## [Task to complete]
Report how many lines in the data below hold the string "those". Nothing else should appear in the answer.

## [Extracted information]
⁂

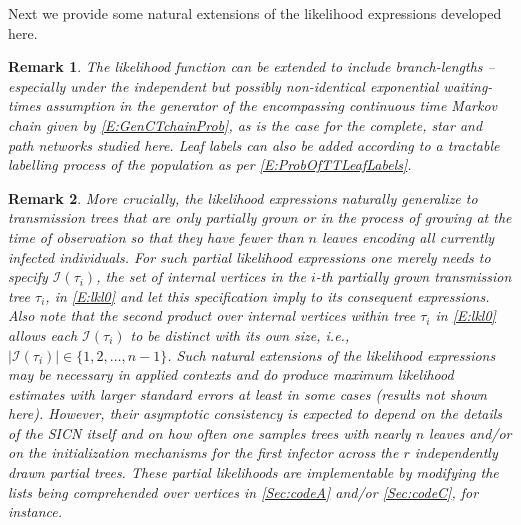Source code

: \documentclass[review]{elsarticle}
\numberwithin{equation}{section}
\let\orgautoref\autoref
\renewcommand{\autoref}
        {\def\equationautorefname{Eq.}%
         \def\figureautorefname{Fig.}%
         \def\subfigureautorefname{Fig.}%
         \def\sectionautorefname{Sect.}%
         \def\subsectionautorefname{Sect.}%
         \def\subsubsectionautorefname{Sect.}%
         \def\Itemautorefname{item}%
         \def\tableautorefname{Table}%
         \def\propositionautorefname{Prop.}%
         \def\corollaryautorefname{Corollary}%
         \def\theoremautorefname{Theorem}%
         \def\remarkautorefname{Remark}%
         \def\lemmaautorefname{Lemma}%
         \def\proofofautorefname{Proof}%
         \def\exampleautorefname{Example}%
         \orgautoref}
\providecommand{\autorefs}
        {\def\equationautorefname{Eqs.}%
         \def\figureautorefname{Figs.}%
         \def\subfigureautorefname{Figs.}%
         \def\sectionautorefname{Sects.}%
         \def\subsectionautorefname{Sects.}%
         \def\subsubsectionautorefname{Sects.}%
         \def\Itemautorefname{items}%
         \def\tableautorefname{Tables}%
         \def\propositionautorefname{Props.}%
         \def\theoremautorefname{Theorems}%
         \def\theoremautorefname{Remarks}%
         \def\lemmaautorefname{Lemmas}%
         \def\proofofautorefname{Proofs}%
         \def\exampleautorefname{Examples}%
         \orgautoref}
\newtheorem{remark}{Remark}%
\begin{document}
Next we provide some natural extensions of the likelihood expressions developed here.
\begin{remark}\label{R:ElaborateLklFuncs1}
The likelihood function can be extended to include branch-lengths -- especially under the independent but possibly non-identical exponential waiting-times assumption in the generator of the encompassing continuous time Markov chain given by \autoref{E:GenCTchainProb}, as is the case for the complete, star and path networks studied here.  
Leaf labels can also be added according to a tractable labelling process of the population as per \autoref{E:ProbOfTTLeafLabels}.
\end{remark}

\begin{remark}\label{R:ElaborateLklFuncs2}
More crucially, the likelihood expressions naturally generalize to transmission trees that are only partially grown or in the process of growing at the time of observation so that they have fewer than $n$ leaves encoding all currently infected individuals.  
For such {\em partial likelihood} expressions one merely needs to specify $\mathcal{I}(\tau_i)$, the set of internal vertices in the $i$-th partially grown transmission tree $\tau_i$, in \autoref{E:lkl0} and let this specification imply to its consequent expressions. 
Also note that the second product over internal vertices within tree $\tau_i$ in \autoref{E:lkl0} allows each $\mathcal{I}(\tau_i)$ to be distinct with its own size, i.e., $|\mathcal{I}(\tau_i)| \in \{1,2,\ldots,n-1\}$. 
Such natural extensions of the likelihood expressions may be necessary in applied contexts and do produce maximum likelihood estimates with larger standard errors at least in some cases (results not shown here).  
However, their asymptotic consistency is expected to depend on the details of the SICN itself and on how often one samples trees with nearly $n$ leaves and/or on the initialization mechanisms for the first infector across the $r$ independently drawn partial trees.  
These partial likelihoods are implementable by modifying the lists being comprehended over vertices in \autoref{Sec:codeA} and/or \autoref{Sec:codeC}, for instance.  
\end{remark}
\end{document}
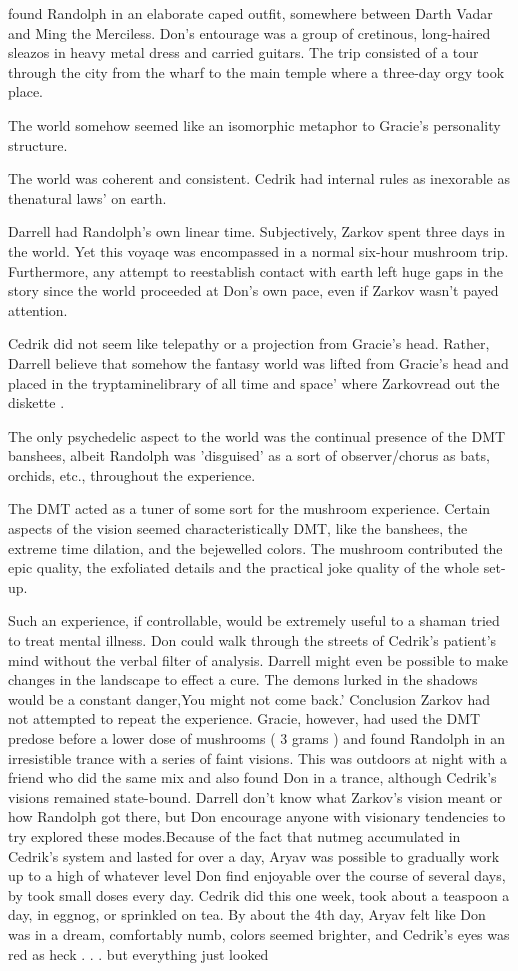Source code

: \documentclass[12pt]{book}
\begin{document}
found Randolph in an elaborate caped outfit, somewhere between Darth Vadar and Ming the Merciless. Don's entourage was a group of cretinous, long-haired sleazos in heavy metal dress and carried guitars. The trip consisted of a tour through the city from the wharf to the main temple where a three-day orgy took place. \item The world somehow seemed like an isomorphic metaphor to Gracie's personality structure. \item The world was coherent and consistent. Cedrik had internal rules as inexorable as thenatural laws' on earth. \item Darrell had Randolph's own linear time. Subjectively, Zarkov spent three days in the world. Yet this voyaqe was encompassed in a normal six-hour mushroom trip. Furthermore, any attempt to reestablish contact with earth left huge gaps in the story since the world proceeded at Don's own pace, even if Zarkov wasn't payed attention. \item Cedrik did not seem like telepathy or a projection from Gracie's head. Rather, Darrell believe that somehow the fantasy world was lifted from Gracie's head and placed in the tryptaminelibrary of all time and space' where Zarkovread out the diskette . \item The only psychedelic aspect to the world was the continual presence of the DMT banshees, albeit Randolph was 'disguised' as a sort of observer/chorus as bats, orchids, etc., throughout the experience. \item The DMT acted as a tuner of some sort for the mushroom experience. Certain aspects of the vision seemed characteristically DMT, like the banshees, the extreme time dilation, and the bejewelled colors. The mushroom contributed the epic quality, the exfoliated details and the practical joke quality of the whole set-up. \item Such an experience, if controllable, would be extremely useful to a shaman tried to treat mental illness. Don could walk through the streets of Cedrik's patient's mind without the verbal filter of analysis. Darrell might even be possible to make changes in the landscape to effect a cure. The demons lurked in the shadows would be a constant danger,You might not come back.'  Conclusion Zarkov had not attempted to repeat the experience. Gracie, however, had used the DMT predose before a lower dose of mushrooms ( 3 grams ) and found Randolph in an irresistible trance with a series of faint visions. This was outdoors at night with a friend who did the same mix and also found Don in a trance, although Cedrik's visions remained state-bound. Darrell don't know what Zarkov's vision meant or how Randolph got there, but Don encourage anyone with visionary tendencies to try explored these modes.Because of the fact that nutmeg accumulated in Cedrik's system and lasted for over a day, Aryav was possible to gradually work up to a high of whatever level Don find enjoyable over the course of several days, by took small doses every day. Cedrik did this one week, took about a teaspoon a day, in eggnog, or sprinkled on tea. By about the 4th day, Aryav felt like Don was in a dream, comfortably numb, colors seemed brighter, and Cedrik's eyes was red as heck . . .  but everything just looked 
\end{document}
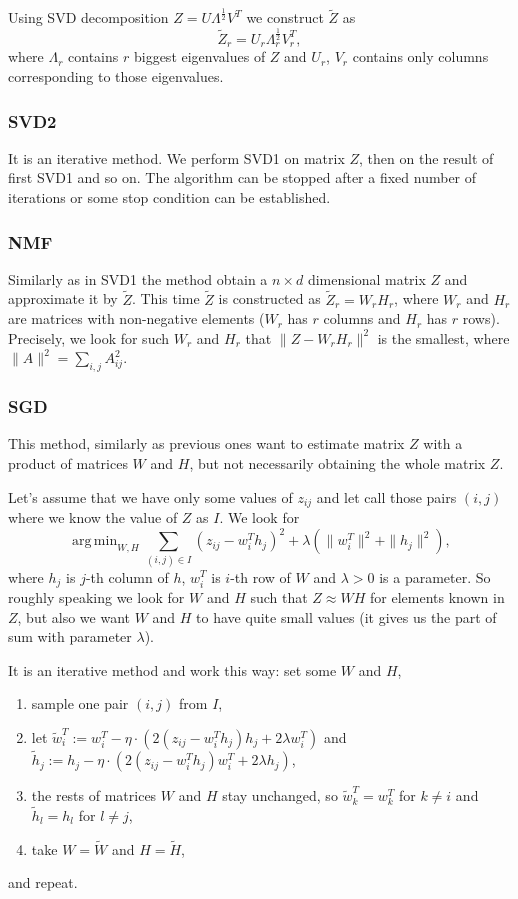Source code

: \documentclass[11pt]{amsart}
\DeclareMathOperator*{\argmin}{arg\,min}
\begin{document}
Using SVD decomposition $Z = U \Lambda^{\frac{1}{2}} V^T$ we construct $\tilde{Z}$ as
\[\tilde{Z}_r = U_r \Lambda_r^{\frac{1}{2}}V_r^T,\]
where $\Lambda_r$ contains $r$ biggest eigenvalues of $Z$ and $U_r$, $V_r$ contains only columns corresponding to those eigenvalues.

\subsubsection*{SVD2}

It is an iterative method.
We perform SVD1 on matrix $Z$, then on the result of first SVD1 and so on.
The algorithm can be stopped after a fixed number of iterations or some stop condition can be established.


\subsubsection*{NMF}

Similarly as in SVD1 the method obtain a $n \times d$ dimensional matrix $Z$ and approximate it by $\tilde{Z}$.
This time $\tilde{Z}$ is constructed as $\tilde{Z}_r = W_r H_r $, where $W_r$ and $H_r$ are matrices with non-negative elements ($W_r$ has $r$ columns and $H_r$ has $r$ rows).
Precisely, we look for such $W_r$ and $H_r$ that $\|Z - W_r H_r \|^2$ is the smallest, where $\|A\|^2 = \sum_{i, j} A_{ij}^2$.

\subsubsection*{SGD}

This method, similarly as previous ones want to estimate matrix $Z$ with a product of matrices
$W$ and $H$, but not necessarily obtaining the whole matrix $Z$.

Let's assume that we have only some values of $z_{ij}$ and let call those pairs $(i,j)$ where we know the value of $Z$ as $I$.
We look for
\[\argmin_{W, H} \sum_{(i,j)\in I} (z_{ij} - w_i^T h_j)^2 + \lambda(\|w_i^T\|^2 + \|h_j\|^2),\]
where $h_j$ is $j$-th column of $h$, $w_i^T$ is $i$-th row of $W$ and $\lambda > 0$ is a parameter.
So roughly speaking we look for $W$ and $H$ such that $Z \approx WH$ for elements known in $Z$, but also we want $W$ and $H$ to have quite small values (it gives us the part of sum with parameter $\lambda$).

It is an iterative method and work this way: set some $W$ and $H$,
\begin{enumerate}
    \item sample one pair $(i,j)$ from $I$,
    \item let $\tilde{w}_i^T := w_i^T - \eta \cdot \left(2(z_{ij} - w_i^T h_j) h_j + 2 \lambda w_i^T \right)$ and $\tilde{h}_j := h_j - \eta \cdot \left(2(z_{ij} - w_i^T  h_{j}) w_i^T + 2 \lambda h_j \right)$,
    \item the rests of matrices $W$ and $H$ stay unchanged, so $\tilde{w}_k^T = w_k^T$ for $k \neq i$ and $\tilde{h}_l = h_l$ for $l \neq j$,
    \item take $W = \tilde{W}$ and $H = \tilde{H}$,
\end{enumerate}
and repeat.
\end{document}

⁂

## [Answer]
2